■ INFORMATION PROVIDED:
========
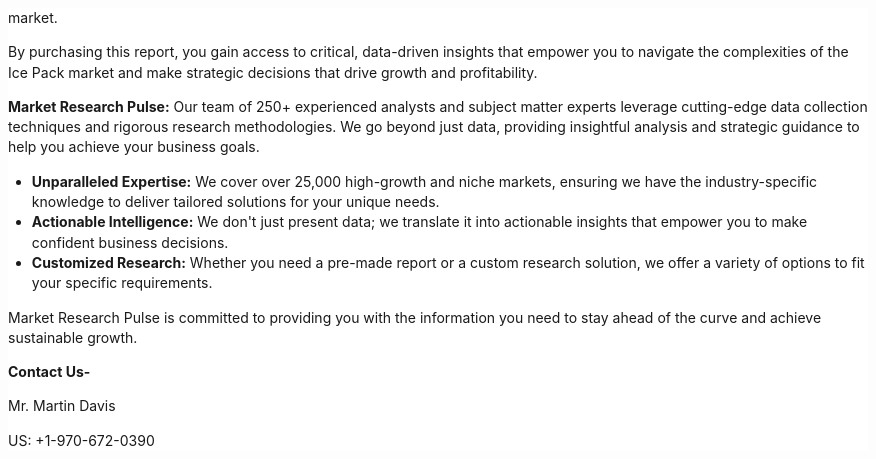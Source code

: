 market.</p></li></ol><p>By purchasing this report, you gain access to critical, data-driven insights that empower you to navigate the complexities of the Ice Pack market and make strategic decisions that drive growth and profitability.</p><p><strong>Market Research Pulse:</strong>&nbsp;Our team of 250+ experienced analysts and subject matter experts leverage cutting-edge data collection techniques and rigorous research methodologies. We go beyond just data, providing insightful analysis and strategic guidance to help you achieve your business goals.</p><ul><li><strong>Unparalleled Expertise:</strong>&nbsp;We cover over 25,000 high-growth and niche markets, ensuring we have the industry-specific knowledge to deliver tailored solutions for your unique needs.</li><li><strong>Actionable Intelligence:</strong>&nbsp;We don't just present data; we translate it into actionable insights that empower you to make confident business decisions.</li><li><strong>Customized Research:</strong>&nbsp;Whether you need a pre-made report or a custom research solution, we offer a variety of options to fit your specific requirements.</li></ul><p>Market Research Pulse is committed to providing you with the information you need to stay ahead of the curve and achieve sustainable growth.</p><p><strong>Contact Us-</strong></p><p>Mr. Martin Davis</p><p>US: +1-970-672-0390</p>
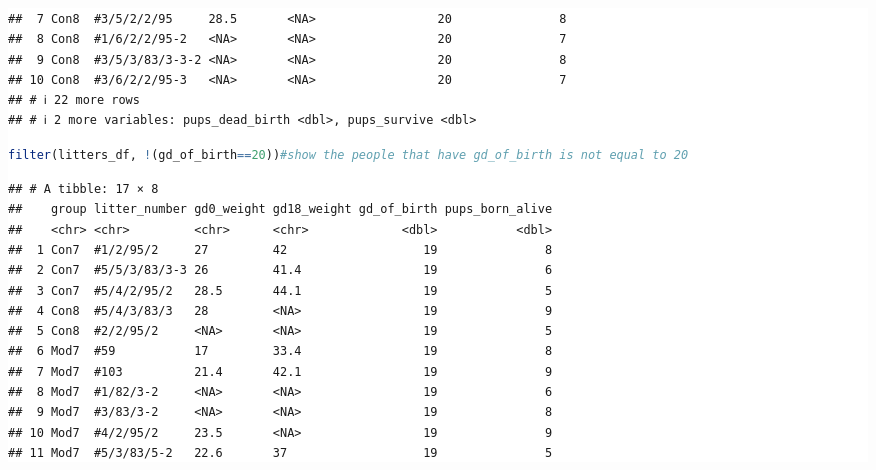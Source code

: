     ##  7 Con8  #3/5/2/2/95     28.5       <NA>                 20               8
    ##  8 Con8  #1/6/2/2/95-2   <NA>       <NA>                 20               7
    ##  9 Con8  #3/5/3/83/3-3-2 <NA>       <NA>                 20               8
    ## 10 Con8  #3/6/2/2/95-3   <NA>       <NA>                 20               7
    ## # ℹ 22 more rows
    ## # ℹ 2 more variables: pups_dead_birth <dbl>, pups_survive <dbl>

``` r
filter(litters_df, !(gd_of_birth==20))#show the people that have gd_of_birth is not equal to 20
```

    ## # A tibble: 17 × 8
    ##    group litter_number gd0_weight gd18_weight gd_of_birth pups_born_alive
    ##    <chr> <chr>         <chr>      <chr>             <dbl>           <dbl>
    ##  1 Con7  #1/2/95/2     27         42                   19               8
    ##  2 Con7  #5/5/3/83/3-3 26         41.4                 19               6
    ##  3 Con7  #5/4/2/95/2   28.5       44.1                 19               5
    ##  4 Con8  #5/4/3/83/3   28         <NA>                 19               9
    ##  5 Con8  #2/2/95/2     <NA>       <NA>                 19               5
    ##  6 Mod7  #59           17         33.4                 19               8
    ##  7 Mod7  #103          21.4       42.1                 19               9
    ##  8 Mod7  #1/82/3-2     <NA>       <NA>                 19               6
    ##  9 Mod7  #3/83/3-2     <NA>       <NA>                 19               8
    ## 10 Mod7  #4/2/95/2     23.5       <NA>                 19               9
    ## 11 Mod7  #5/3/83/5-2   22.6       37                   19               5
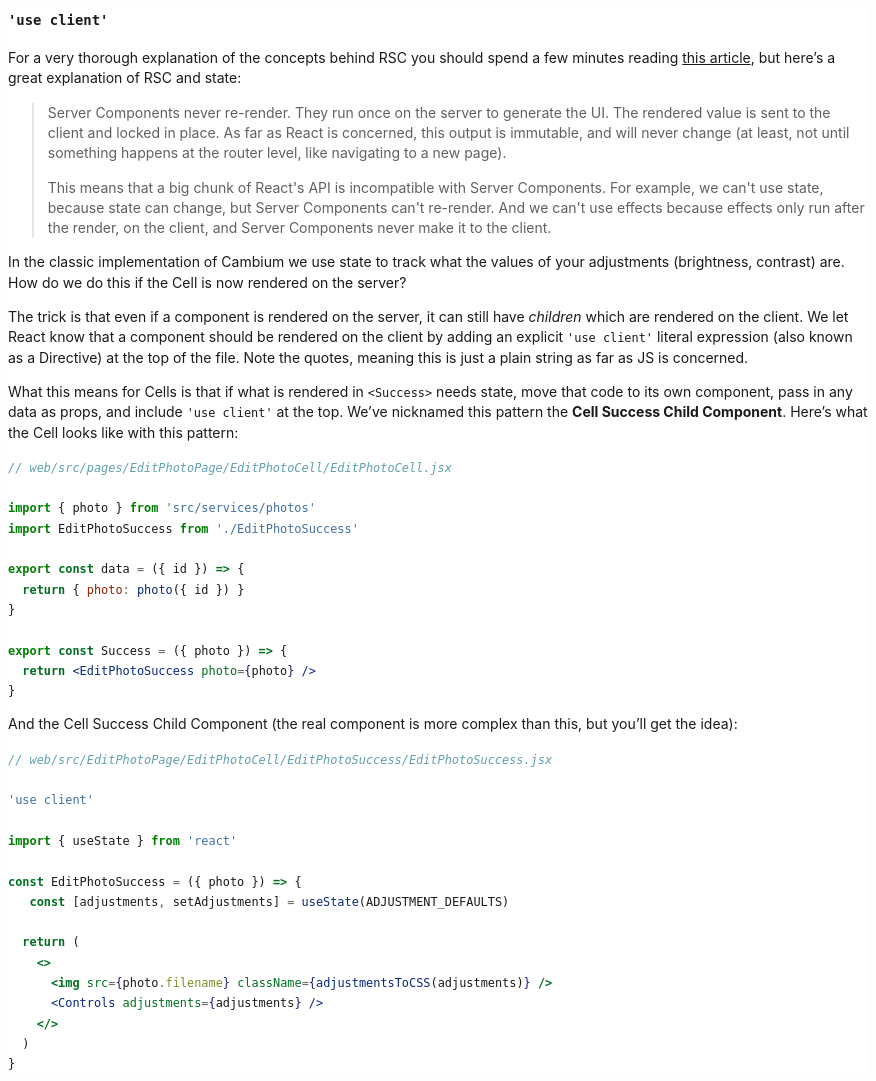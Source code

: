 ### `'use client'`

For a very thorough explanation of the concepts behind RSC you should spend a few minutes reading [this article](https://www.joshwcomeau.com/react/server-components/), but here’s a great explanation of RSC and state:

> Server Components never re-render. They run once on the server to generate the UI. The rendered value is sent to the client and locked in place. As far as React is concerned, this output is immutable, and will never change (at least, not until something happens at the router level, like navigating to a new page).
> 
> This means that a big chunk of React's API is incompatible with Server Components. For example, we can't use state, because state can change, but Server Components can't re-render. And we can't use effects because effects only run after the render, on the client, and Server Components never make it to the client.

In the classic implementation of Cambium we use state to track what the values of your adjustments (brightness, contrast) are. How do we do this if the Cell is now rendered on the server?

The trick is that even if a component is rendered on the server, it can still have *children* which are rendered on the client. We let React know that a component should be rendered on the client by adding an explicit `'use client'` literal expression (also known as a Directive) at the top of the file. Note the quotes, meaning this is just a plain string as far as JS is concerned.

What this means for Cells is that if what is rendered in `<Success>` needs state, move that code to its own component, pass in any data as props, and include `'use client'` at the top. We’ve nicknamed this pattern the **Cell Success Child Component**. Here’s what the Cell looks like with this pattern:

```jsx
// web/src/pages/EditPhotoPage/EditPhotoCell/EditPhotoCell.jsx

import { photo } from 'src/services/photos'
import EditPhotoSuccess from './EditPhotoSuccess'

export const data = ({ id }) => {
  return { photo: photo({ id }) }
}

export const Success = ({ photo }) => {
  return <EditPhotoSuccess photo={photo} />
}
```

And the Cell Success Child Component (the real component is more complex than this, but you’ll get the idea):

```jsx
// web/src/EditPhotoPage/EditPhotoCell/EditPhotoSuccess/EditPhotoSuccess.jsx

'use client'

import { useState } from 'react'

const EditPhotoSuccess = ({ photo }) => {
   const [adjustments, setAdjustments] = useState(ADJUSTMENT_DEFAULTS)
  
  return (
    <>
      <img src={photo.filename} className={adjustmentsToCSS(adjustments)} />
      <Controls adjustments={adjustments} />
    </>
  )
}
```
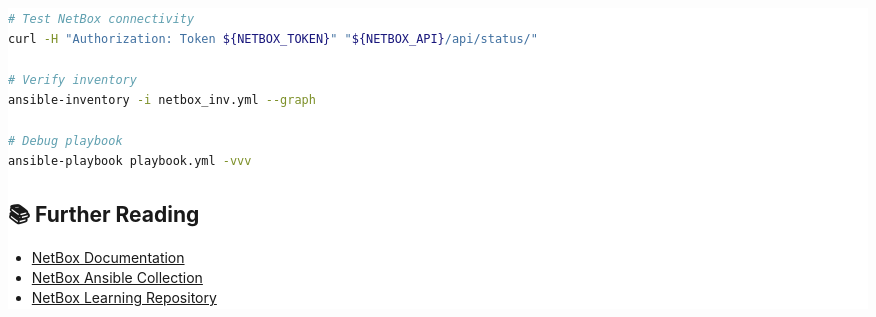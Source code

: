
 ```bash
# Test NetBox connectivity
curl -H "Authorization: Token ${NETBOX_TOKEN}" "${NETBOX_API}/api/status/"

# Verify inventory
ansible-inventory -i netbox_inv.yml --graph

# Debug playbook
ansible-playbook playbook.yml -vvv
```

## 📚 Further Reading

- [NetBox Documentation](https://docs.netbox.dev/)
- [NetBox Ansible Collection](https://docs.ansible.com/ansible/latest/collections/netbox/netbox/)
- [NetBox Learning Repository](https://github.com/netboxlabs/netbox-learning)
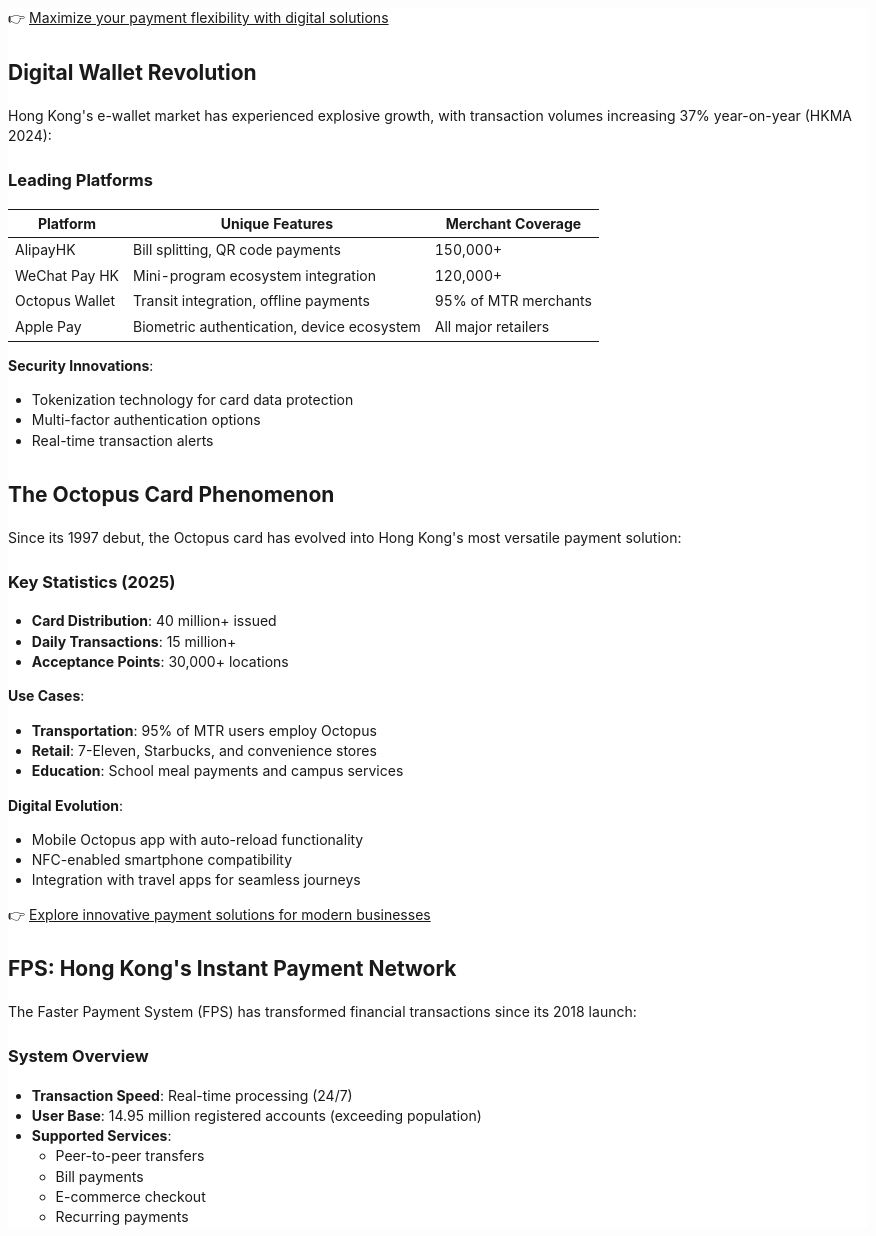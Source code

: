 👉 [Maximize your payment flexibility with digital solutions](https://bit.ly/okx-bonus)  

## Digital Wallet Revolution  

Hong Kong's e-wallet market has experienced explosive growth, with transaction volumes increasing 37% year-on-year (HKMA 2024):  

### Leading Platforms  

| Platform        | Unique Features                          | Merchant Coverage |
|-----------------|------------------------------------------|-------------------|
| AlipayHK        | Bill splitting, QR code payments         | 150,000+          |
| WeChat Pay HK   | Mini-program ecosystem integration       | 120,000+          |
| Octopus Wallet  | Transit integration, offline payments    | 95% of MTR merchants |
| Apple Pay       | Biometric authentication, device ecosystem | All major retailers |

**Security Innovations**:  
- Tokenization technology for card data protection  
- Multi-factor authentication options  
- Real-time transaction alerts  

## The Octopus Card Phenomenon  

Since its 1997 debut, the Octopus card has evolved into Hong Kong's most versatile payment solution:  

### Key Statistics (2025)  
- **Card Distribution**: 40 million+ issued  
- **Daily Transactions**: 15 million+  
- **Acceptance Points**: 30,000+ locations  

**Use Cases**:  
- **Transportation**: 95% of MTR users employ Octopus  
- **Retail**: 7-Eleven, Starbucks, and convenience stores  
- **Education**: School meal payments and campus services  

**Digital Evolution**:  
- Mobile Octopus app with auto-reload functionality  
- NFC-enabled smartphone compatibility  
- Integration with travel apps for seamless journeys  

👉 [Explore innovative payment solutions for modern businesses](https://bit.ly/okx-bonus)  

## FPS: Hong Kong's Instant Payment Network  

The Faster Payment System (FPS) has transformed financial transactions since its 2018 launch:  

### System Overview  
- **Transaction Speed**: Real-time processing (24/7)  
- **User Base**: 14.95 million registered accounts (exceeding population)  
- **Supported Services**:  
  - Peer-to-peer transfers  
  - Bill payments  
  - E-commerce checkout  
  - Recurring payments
========
■ TASK GOAL:
Exact copy, no pictures: reproduce the whole listing above.

■ ANSWER TO THE PROBLEM:
Source code

: market.</p></li></ol><p>By purchasing this report, you gain access to critical, data-driven insights that empower you to navigate the complexities of the Ice Pack market and make strategic decisions that drive growth and profitability.</p><p><strong>Market Research Pulse:</strong>&nbsp;Our team of 250+ experienced analysts and subject matter experts leverage cutting-edge data collection techniques and rigorous research methodologies. We go beyond just data, providing insightful analysis and strategic guidance to help you achieve your business goals.</p><ul><li><strong>Unparalleled Expertise:</strong>&nbsp;We cover over 25,000 high-growth and niche markets, ensuring we have the industry-specific knowledge to deliver tailored solutions for your unique needs.</li><li><strong>Actionable Intelligence:</strong>&nbsp;We don't just present data; we translate it into actionable insights that empower you to make confident business decisions.</li><li><strong>Customized Research:</strong>&nbsp;Whether you need a pre-made report or a custom research solution, we offer a variety of options to fit your specific requirements.</li></ul><p>Market Research Pulse is committed to providing you with the information you need to stay ahead of the curve and achieve sustainable growth.</p><p><strong>Contact Us-</strong></p><p>Mr. Martin Davis</p><p>US: +1-970-672-0390</p>
Source code

:     ##  7 Con8  #3/5/2/2/95     28.5       <NA>                 20               8
    ##  8 Con8  #1/6/2/2/95-2   <NA>       <NA>                 20               7
    ##  9 Con8  #3/5/3/83/3-3-2 <NA>       <NA>                 20               8
    ## 10 Con8  #3/6/2/2/95-3   <NA>       <NA>                 20               7
    ## # ℹ 22 more rows
    ## # ℹ 2 more variables: pups_dead_birth <dbl>, pups_survive <dbl>

``` r
filter(litters_df, !(gd_of_birth==20))#show the people that have gd_of_birth is not equal to 20
```

    ## # A tibble: 17 × 8
    ##    group litter_number gd0_weight gd18_weight gd_of_birth pups_born_alive
    ##    <chr> <chr>         <chr>      <chr>             <dbl>           <dbl>
    ##  1 Con7  #1/2/95/2     27         42                   19               8
    ##  2 Con7  #5/5/3/83/3-3 26         41.4                 19               6
    ##  3 Con7  #5/4/2/95/2   28.5       44.1                 19               5
    ##  4 Con8  #5/4/3/83/3   28         <NA>                 19               9
    ##  5 Con8  #2/2/95/2     <NA>       <NA>                 19               5
    ##  6 Mod7  #59           17         33.4                 19               8
    ##  7 Mod7  #103          21.4       42.1                 19               9
    ##  8 Mod7  #1/82/3-2     <NA>       <NA>                 19               6
    ##  9 Mod7  #3/83/3-2     <NA>       <NA>                 19               8
    ## 10 Mod7  #4/2/95/2     23.5       <NA>                 19               9
    ## 11 Mod7  #5/3/83/5-2   22.6       37                   19               5
Source code

: ### `'use client'`

For a very thorough explanation of the concepts behind RSC you should spend a few minutes reading [this article](https://www.joshwcomeau.com/react/server-components/), but here’s a great explanation of RSC and state:

> Server Components never re-render. They run once on the server to generate the UI. The rendered value is sent to the client and locked in place. As far as React is concerned, this output is immutable, and will never change (at least, not until something happens at the router level, like navigating to a new page).
> 
> This means that a big chunk of React's API is incompatible with Server Components. For example, we can't use state, because state can change, but Server Components can't re-render. And we can't use effects because effects only run after the render, on the client, and Server Components never make it to the client.

In the classic implementation of Cambium we use state to track what the values of your adjustments (brightness, contrast) are. How do we do this if the Cell is now rendered on the server?

The trick is that even if a component is rendered on the server, it can still have *children* which are rendered on the client. We let React know that a component should be rendered on the client by adding an explicit `'use client'` literal expression (also known as a Directive) at the top of the file. Note the quotes, meaning this is just a plain string as far as JS is concerned.

What this means for Cells is that if what is rendered in `<Success>` needs state, move that code to its own component, pass in any data as props, and include `'use client'` at the top. We’ve nicknamed this pattern the **Cell Success Child Component**. Here’s what the Cell looks like with this pattern:

```jsx
// web/src/pages/EditPhotoPage/EditPhotoCell/EditPhotoCell.jsx

import { photo } from 'src/services/photos'
import EditPhotoSuccess from './EditPhotoSuccess'

export const data = ({ id }) => {
  return { photo: photo({ id }) }
}

export const Success = ({ photo }) => {
  return <EditPhotoSuccess photo={photo} />
}
```

And the Cell Success Child Component (the real component is more complex than this, but you’ll get the idea):

```jsx
// web/src/EditPhotoPage/EditPhotoCell/EditPhotoSuccess/EditPhotoSuccess.jsx

'use client'

import { useState } from 'react'

const EditPhotoSuccess = ({ photo }) => {
   const [adjustments, setAdjustments] = useState(ADJUSTMENT_DEFAULTS)
  
  return (
    <>
      <img src={photo.filename} className={adjustmentsToCSS(adjustments)} />
      <Controls adjustments={adjustments} />
    </>
  )
}
```
Source code

:
 ```bash
# Test NetBox connectivity
curl -H "Authorization: Token ${NETBOX_TOKEN}" "${NETBOX_API}/api/status/"

# Verify inventory
ansible-inventory -i netbox_inv.yml --graph

# Debug playbook
ansible-playbook playbook.yml -vvv
```

## 📚 Further Reading

- [NetBox Documentation](https://docs.netbox.dev/)
- [NetBox Ansible Collection](https://docs.ansible.com/ansible/latest/collections/netbox/netbox/)
- [NetBox Learning Repository](https://github.com/netboxlabs/netbox-learning)
Source code

: 👉 [Maximize your payment flexibility with digital solutions](https://bit.ly/okx-bonus)  

## Digital Wallet Revolution  

Hong Kong's e-wallet market has experienced explosive growth, with transaction volumes increasing 37% year-on-year (HKMA 2024):  

### Leading Platforms  

| Platform        | Unique Features                          | Merchant Coverage |
|-----------------|------------------------------------------|-------------------|
| AlipayHK        | Bill splitting, QR code payments         | 150,000+          |
| WeChat Pay HK   | Mini-program ecosystem integration       | 120,000+          |
| Octopus Wallet  | Transit integration, offline payments    | 95% of MTR merchants |
| Apple Pay       | Biometric authentication, device ecosystem | All major retailers |

**Security Innovations**:  
- Tokenization technology for card data protection  
- Multi-factor authentication options  
- Real-time transaction alerts  

## The Octopus Card Phenomenon  

Since its 1997 debut, the Octopus card has evolved into Hong Kong's most versatile payment solution:  

### Key Statistics (2025)  
- **Card Distribution**: 40 million+ issued  
- **Daily Transactions**: 15 million+  
- **Acceptance Points**: 30,000+ locations  

**Use Cases**:  
- **Transportation**: 95% of MTR users employ Octopus  
- **Retail**: 7-Eleven, Starbucks, and convenience stores  
- **Education**: School meal payments and campus services  

**Digital Evolution**:  
- Mobile Octopus app with auto-reload functionality  
- NFC-enabled smartphone compatibility  
- Integration with travel apps for seamless journeys  

👉 [Explore innovative payment solutions for modern businesses](https://bit.ly/okx-bonus)  

## FPS: Hong Kong's Instant Payment Network  

The Faster Payment System (FPS) has transformed financial transactions since its 2018 launch:  

### System Overview  
- **Transaction Speed**: Real-time processing (24/7)  
- **User Base**: 14.95 million registered accounts (exceeding population)  
- **Supported Services**:  
  - Peer-to-peer transfers  
  - Bill payments  
  - E-commerce checkout  
  - Recurring payments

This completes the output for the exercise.